The official servers were shut down to further changes December 31, 2010. However, they are still accessible if you need to back something up from wave, at least for the present time.
They bought EtherPad? for its synchronous support, then cut the etherpad website loose. So right now the best bet for synchronous editing is the various sites set up and linked-from on [etherpad.org/]. Sadly, not quite as useful as Wave, but it'll have to do.
NatalieBrown: Wiki 2.0? Or is it too early to say that?
FridemarPache: Juanma, I am very interested to hear about your (ongoing) experiences with Google Wave and Google Search Wiki.
NathanielThurston: Also important: federated server model with an open-source code base -- anyone can set up a wave server, without permission from any corporate entity.

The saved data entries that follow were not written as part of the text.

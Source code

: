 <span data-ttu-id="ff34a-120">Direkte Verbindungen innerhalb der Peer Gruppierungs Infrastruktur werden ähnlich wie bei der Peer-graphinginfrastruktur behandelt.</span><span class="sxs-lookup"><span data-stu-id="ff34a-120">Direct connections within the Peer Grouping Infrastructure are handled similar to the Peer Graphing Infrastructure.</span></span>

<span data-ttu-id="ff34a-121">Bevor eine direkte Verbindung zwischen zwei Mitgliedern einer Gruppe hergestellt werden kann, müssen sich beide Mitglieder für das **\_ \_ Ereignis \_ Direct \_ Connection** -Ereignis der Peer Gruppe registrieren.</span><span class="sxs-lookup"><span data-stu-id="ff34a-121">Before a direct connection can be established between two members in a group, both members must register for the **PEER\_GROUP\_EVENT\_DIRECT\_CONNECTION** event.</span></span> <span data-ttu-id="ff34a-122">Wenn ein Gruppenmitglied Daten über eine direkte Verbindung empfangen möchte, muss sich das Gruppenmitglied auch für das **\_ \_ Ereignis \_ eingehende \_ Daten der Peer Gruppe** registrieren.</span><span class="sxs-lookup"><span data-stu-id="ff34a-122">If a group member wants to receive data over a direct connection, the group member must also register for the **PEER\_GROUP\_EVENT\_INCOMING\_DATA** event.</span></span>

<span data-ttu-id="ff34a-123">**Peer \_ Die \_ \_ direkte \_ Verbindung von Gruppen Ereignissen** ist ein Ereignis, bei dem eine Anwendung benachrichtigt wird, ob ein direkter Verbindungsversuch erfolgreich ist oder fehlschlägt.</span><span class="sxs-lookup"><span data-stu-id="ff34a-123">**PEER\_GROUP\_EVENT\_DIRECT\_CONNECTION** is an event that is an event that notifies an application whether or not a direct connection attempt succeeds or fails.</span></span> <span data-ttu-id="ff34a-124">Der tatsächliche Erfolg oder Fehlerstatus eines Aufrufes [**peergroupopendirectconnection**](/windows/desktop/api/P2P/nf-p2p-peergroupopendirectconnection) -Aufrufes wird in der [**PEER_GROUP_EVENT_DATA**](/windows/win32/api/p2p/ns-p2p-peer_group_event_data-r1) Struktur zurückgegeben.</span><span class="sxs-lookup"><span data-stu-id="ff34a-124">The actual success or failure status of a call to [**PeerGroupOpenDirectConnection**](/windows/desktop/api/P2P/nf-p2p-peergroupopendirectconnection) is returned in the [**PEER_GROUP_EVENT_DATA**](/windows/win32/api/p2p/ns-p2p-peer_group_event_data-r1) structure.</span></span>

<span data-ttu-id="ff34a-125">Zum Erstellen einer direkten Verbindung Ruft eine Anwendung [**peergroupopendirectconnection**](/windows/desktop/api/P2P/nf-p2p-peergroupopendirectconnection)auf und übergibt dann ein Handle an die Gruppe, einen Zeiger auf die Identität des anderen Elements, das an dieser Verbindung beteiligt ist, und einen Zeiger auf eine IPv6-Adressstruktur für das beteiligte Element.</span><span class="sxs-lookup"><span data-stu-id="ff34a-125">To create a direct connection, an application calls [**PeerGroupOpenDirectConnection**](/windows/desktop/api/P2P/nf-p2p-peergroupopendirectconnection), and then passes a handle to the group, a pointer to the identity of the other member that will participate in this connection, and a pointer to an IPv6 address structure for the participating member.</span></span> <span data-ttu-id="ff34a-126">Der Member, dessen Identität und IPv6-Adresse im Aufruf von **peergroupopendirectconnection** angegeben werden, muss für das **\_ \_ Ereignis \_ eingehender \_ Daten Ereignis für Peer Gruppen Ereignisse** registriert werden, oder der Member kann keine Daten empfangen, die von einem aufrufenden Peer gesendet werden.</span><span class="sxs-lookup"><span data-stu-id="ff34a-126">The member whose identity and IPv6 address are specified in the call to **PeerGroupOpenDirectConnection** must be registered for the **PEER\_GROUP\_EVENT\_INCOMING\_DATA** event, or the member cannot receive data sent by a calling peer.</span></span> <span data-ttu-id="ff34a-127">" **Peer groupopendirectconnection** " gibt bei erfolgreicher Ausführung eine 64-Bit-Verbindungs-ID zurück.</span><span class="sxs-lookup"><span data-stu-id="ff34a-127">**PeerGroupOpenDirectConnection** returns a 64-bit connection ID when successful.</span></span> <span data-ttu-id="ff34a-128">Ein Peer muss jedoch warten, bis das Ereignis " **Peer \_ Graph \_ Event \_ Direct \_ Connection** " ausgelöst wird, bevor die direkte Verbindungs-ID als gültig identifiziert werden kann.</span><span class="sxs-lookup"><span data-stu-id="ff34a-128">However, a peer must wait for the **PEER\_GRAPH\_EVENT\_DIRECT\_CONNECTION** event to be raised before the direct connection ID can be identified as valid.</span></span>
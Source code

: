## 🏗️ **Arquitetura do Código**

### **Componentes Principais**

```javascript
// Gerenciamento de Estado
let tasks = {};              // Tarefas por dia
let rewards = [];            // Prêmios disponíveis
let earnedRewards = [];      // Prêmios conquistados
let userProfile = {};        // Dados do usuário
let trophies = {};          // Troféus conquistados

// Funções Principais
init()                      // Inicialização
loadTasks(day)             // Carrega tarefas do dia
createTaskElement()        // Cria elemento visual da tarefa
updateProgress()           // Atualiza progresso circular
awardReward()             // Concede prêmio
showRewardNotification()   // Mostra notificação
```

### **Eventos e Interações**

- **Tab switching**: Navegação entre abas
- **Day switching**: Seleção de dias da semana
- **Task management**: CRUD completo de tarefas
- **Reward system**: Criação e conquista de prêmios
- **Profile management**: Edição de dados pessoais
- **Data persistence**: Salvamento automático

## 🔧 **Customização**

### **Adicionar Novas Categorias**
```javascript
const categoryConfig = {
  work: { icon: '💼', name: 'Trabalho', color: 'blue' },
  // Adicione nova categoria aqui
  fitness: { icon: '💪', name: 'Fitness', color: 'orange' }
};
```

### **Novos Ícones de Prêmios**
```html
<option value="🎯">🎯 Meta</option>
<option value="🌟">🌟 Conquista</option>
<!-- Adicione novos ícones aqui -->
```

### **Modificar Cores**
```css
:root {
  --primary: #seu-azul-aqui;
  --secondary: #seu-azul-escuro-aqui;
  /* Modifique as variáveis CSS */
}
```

FridemarPache: Hi Natalie, this was a helpful page, you started. In accordance with this new philosophy of communication, I tentatively replaced "Discussion" by "Conversation". Motivated by your conversation input, I found and watched the following video: http://wave.google.com/. I was intrigued by the joint editing features, where several people could work on a document concurrently. I even noticed a concept-map, however it was not integrated into joint editing. But as the architecture is open to third parties, why not integrating it. As cmaps are collections of semantic triples that form a metric space, there are now even better ways than using forms for division of labor. That is: use cmaps. If realtime worked upon "propositions" overlap, don't touch them, work in a distance of some (linked) nodes away.